TENNIS Le capitaine s'en remet à ses sensations lors de la préparation...

N.C. avec AFP

— 

Yannick Noah à l'entraînement des Bleus avec Jo-Wilfried Tsonga, avant la finale de Coupe Davis contre la Croatie à Lille, le 22 novembre 2018.
Yannick Noah à l'entraînement des Bleus avec Jo-Wilfried Tsonga, avant la finale de Coupe Davis contre la Croatie à Lille, le 22 novembre 2018. — CHRISTOPHE SAIDI/SIPA

Le capitaine français Yannick Noah a évoqué un «choix très compliqué» après avoir retenu Jo-Wilfried Tsonga et Jérémy Chardy pour les premiers simples de la finale de Coupe Davis contre la Croatie vendredi à Lille, écartant au passage son numéro 1 Lucas Pouille.

Comment avez-vous effectué votre choix d'aligner Chardy et Tsonga vendredi?

On sait qu'il y a un délai avant de pouvoir vraiment maîtriser la surface (terre battue). Cela prend du temps. Certains joueurs prennent moins longtemps, d'autres plus. Ensuite, quand on regarde au quotidien ce qu'il se passe, les réactions, toutes les réactions de l'intérieur... J'ai pensé que la meilleure chose pour l'équipe était de commencer vendredi avec ces deux joueurs. On a une dynamique. Il y a un choix, je ne dis pas que c'est facile. Ce n'est jamais facile. Celui-là a été très compliqué, subtil. La première question, c'était de savoir qui me semble prêt vendredi. Il y a trois joueurs, il fallait en choisir deux. J'ai choisi ces deux-là, sachant que Lucas (Pouille) est prêt à rentrer à tout moment.

Qu'est-ce qui a fait pencher la balance en faveur de Jo-Wilfried Tsonga et Jérémy Chardy?

Dans la mesure où il n'y a pas eu vraiment de joueurs qui sont sortis du lot au niveau des résultats, je me dis qu'il n'y a pas forcément une dynamique très positive depuis quelques temps donc l'idée c'était de se retrouver et de se servir de notre énergie de groupe. Tous les joueurs, que ce soit ceux qui sont ici et ceux qui ne sont pas là mais ont fait le maximum pour être là, tous se sentent motivés par cet objectif, chacun avec son parcours.
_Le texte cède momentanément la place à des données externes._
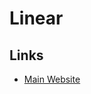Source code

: # Linear

<!--
https://synclinear.com

https://github.com/tegonhq/tegon
-->

## Links

- [Main Website](https://linear.app)

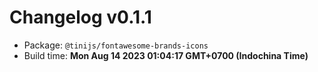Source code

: # Changelog v0.1.1

- Package: `@tinijs/fontawesome-brands-icons`
- Build time: **Mon Aug 14 2023 01:04:17 GMT+0700 (Indochina Time)**

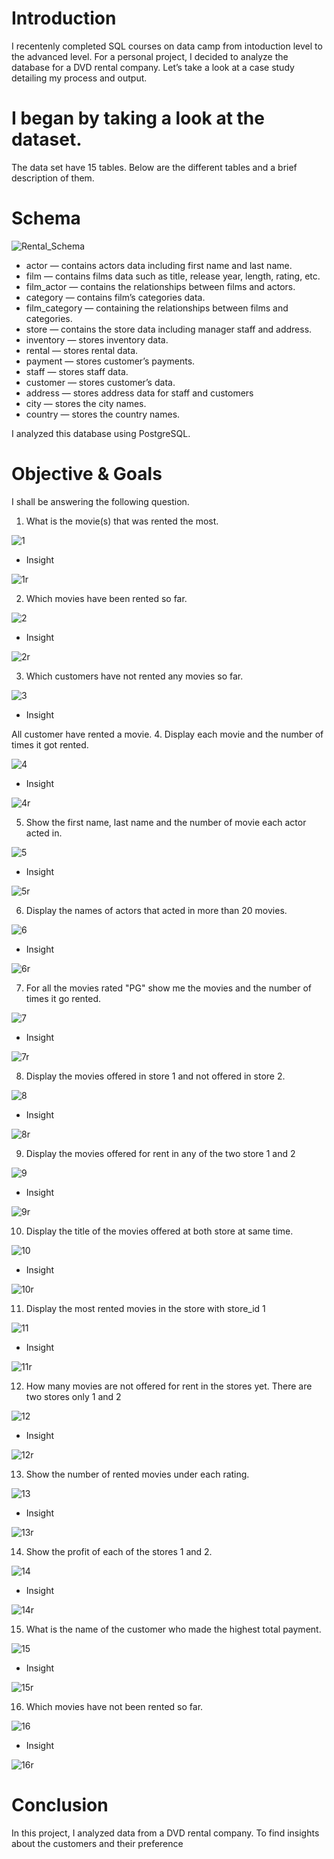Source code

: # Introduction
I recentenly completed SQL courses on data camp from intoduction level to the advanced level. For a personal project, I decided to analyze the database for a DVD rental company. Let’s take a look at a case study detailing my process and output.

# I began by taking a look at the dataset. 
The data set have 15 tables.
Below are the different tables and a brief description of them.

# Schema
![Rental_Schema](https://user-images.githubusercontent.com/78624637/178349512-e5d50905-9b77-4535-819b-a89277ac2a1a.PNG)

* actor — contains actors data including first name and last name.
* film — contains films data such as title, release year, length, rating, etc.
* film_actor — contains the relationships between films and actors.
* category — contains film’s categories data.
* film_category — containing the relationships between films and categories.
* store — contains the store data including manager staff and address.
* inventory — stores inventory data.
* rental — stores rental data.
* payment — stores customer’s payments.
* staff — stores staff data.
* customer — stores customer’s data.
* address — stores address data for staff and customers
* city — stores the city names.
* country — stores the country names.

I analyzed this database using PostgreSQL.

# Objective & Goals
I shall be answering the following question.
1. What is the movie(s) that was rented the most.

![1](https://user-images.githubusercontent.com/78624637/178349823-babcad61-cf31-41d1-9e66-4bf0fca5ee26.PNG)

* Insight

![1r](https://user-images.githubusercontent.com/78624637/178349997-02658143-cfc3-423e-9d5f-853cab8d8f72.PNG)

2. Which movies have been rented so far.

![2](https://user-images.githubusercontent.com/78624637/178350215-bb433c90-59cf-454a-89c4-3ba1534118d7.PNG)

* Insight

![2r](https://user-images.githubusercontent.com/78624637/178350442-4d7e0c45-bb7c-4cdc-b833-85945c82c0c3.PNG)

3. Which customers have not rented any movies so far.

![3](https://user-images.githubusercontent.com/78624637/178354380-2a6a6a6c-c0c5-4ba2-892e-2c350a23eb16.PNG)

* Insight

All customer have rented a movie.
4. Display each movie and the number of times it got rented.

![4](https://user-images.githubusercontent.com/78624637/178350687-2b5a8311-f803-4556-bd4c-787197bf199d.PNG)

 * Insight
 
 ![4r](https://user-images.githubusercontent.com/78624637/178350939-c4a86894-c1b9-4117-b875-91ef5ff199e3.PNG)
 
5. Show the first name, last name and the number of movie each actor acted in.

![5](https://user-images.githubusercontent.com/78624637/178351171-68b4a092-17a8-4462-a6e5-d9c45f06ddfd.PNG)

* Insight

![5r](https://user-images.githubusercontent.com/78624637/178351460-4237f14e-04e5-40b7-88c3-8290be9680c3.PNG)


6. Display the names of actors that acted in more than 20 movies.

![6](https://user-images.githubusercontent.com/78624637/178351934-db7ba275-9030-4a24-a636-a296b5582474.PNG)


* Insight

![6r](https://user-images.githubusercontent.com/78624637/178351702-5ce4dbef-6786-45de-9d2d-41f92f1b95b0.PNG)


7. For all the movies rated "PG" show me the movies and the number of times it go rented.

![7](https://user-images.githubusercontent.com/78624637/178351956-c65c151f-e9b7-4871-abfe-911df53ec336.PNG)

* Insight

![7r](https://user-images.githubusercontent.com/78624637/178351990-1fff9665-8cac-4fa6-893e-814d80dbcf3b.PNG)

8. Display the movies offered in store 1 and not offered in store 2.

![8](https://user-images.githubusercontent.com/78624637/178352028-1034a355-e6bd-41db-a5dd-64bdb68bd921.PNG)

* Insight

![8r](https://user-images.githubusercontent.com/78624637/178352055-ff4a6c54-cb03-4da3-acea-6c93df5a9926.PNG)

9. Display the movies offered for rent in any of the two store 1 and 2

![9](https://user-images.githubusercontent.com/78624637/178352080-71f428a0-af42-4106-b21b-7f510eed6197.PNG)

* Insight

![9r](https://user-images.githubusercontent.com/78624637/178352101-90a62eb8-a69c-44b3-900a-a1e37e3d36b2.PNG)

10. Display the title of the movies offered at both store at same time.

![10](https://user-images.githubusercontent.com/78624637/178352126-1d7d061c-dfbe-46e4-83d8-bcc513739b90.PNG)

* Insight


![10r](https://user-images.githubusercontent.com/78624637/178352174-08168fe7-3e52-4fef-80df-db1791acad3d.PNG)


11. Display the most rented movies in the store with store_id 1


![11](https://user-images.githubusercontent.com/78624637/178352724-7573ba90-21f3-4a5f-99bd-e4d8c005861a.PNG)
 
 * Insight 
 
 ![11r](https://user-images.githubusercontent.com/78624637/178352765-2243b0c7-5fc3-460f-87dd-ea3c84fa553c.PNG)


12. How many movies are not offered for rent in the stores yet. There are two stores only 1 and 2

![12](https://user-images.githubusercontent.com/78624637/178352788-fc6c06c1-411b-496a-af09-a2338d123170.PNG)


* Insight


![12r](https://user-images.githubusercontent.com/78624637/178352842-d8d7b357-3548-4473-aa9b-c429fe56a902.PNG)

13. Show the number of rented movies under each rating.

![13](https://user-images.githubusercontent.com/78624637/178352880-94f8ae45-6171-4856-8f2a-8086b679c3b4.PNG)


* Insight


![13r](https://user-images.githubusercontent.com/78624637/178352903-83b7f27d-23c1-4587-a4ee-7bdd39bea884.PNG)

14. Show the profit of each of the stores 1 and 2.


![14](https://user-images.githubusercontent.com/78624637/178352935-0bed37a3-2e37-44ae-bb85-53af81b12912.PNG)

* Insight


![14r](https://user-images.githubusercontent.com/78624637/178352964-2eeae562-a110-41b8-8165-e1ff470bd63d.PNG)


15. What is the name of the customer who made the highest total payment.

![15](https://user-images.githubusercontent.com/78624637/178352993-42767559-807b-42a0-930a-d716434a9927.PNG)

* Insight


![15r](https://user-images.githubusercontent.com/78624637/178353029-f2eab501-5d8e-4176-a638-14d1cf55654a.PNG)

16. Which movies have not been rented so far.


![16](https://user-images.githubusercontent.com/78624637/178353061-c476f874-f325-443f-897e-435a0b1b962c.PNG)

* Insight


![16r](https://user-images.githubusercontent.com/78624637/178353077-ebbecc4b-0db0-465c-a1c0-9d4d85e1a89f.PNG)

# Conclusion

In this project, I analyzed data from a DVD rental company. To find insights about the customers and their preference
Certains vont arriver en manque de confiance, certains vont arriver en manque de repères, certains vont arriver avec des problèmes physiques et le but c'est de prendre les meilleurs et de les amener le plus loin possible.
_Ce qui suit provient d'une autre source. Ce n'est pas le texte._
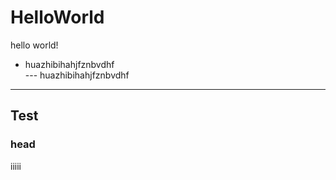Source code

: # HelloWorld

hello world!

- huazhibihahjfznbvdhf<br>
  --- huazhibihahjfznbvdhf

--------------------------------------------------------------------------------

## Test

### head

iiiii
Jo-Wilfried Tsonga manque de repères cette saison. Est-ce un saut dans l'inconnu pour vous?

Franchement, pas du tout. Je le vois jouer tous les jours depuis dix jours. Oui il y a des joueurs qui ont fait de très bons matchs en janvier ou février... mais là on est dans le présent, dans l'action, on essaie d'être concentré sur le présent. Jo m'a vraiment surpris. Ce n'est pas la première fois que je suis cette logique avec certains joueurs ou certaines joueuses. Pour lui c'était le projet: revenir, retrouver des points de repères, retrouver la vraie compétition, retrouver des vrais entraînements dans des conditions propices et naturellement il est rentré dedans car il ne débute pas, ce n'est pas sa première sélection.

Pourquoi avoir choisi Jérémy Chardy?

Je pense que c'est un très bon joueur, qui a un potentiel énorme. Je suis content qu'on ait pu passer autant de temps à travailler certaines choses qu'il n'a peut-être pas l'habitude de travailler. Et à la fin, on fait des exercices, on joue des matches, on fait des tests et il est très performant. D'expérience de joueur, de spectateur et de capitaine, mon sentiment c'est qu'un match de Coupe Davis ça se gagne. C'est celui qui attaque qui gagne et c'est un formidable attaquant. J'attends de lui qu'il joue comme il sait jouer.

Quelle est la principale force de votre équipe?

On a quasiment joué tous les tours avec des équipes différentes, c'est notre force. C'est cette cohésion, cette faculté pour des joueurs de l'extérieur, pour des remplaçants, à rentrer, assurer et performer. C'est notre force. On va l'utiliser, on va mettre tous les atouts de notre côté pour essayer de gagner trois points, neuf sets.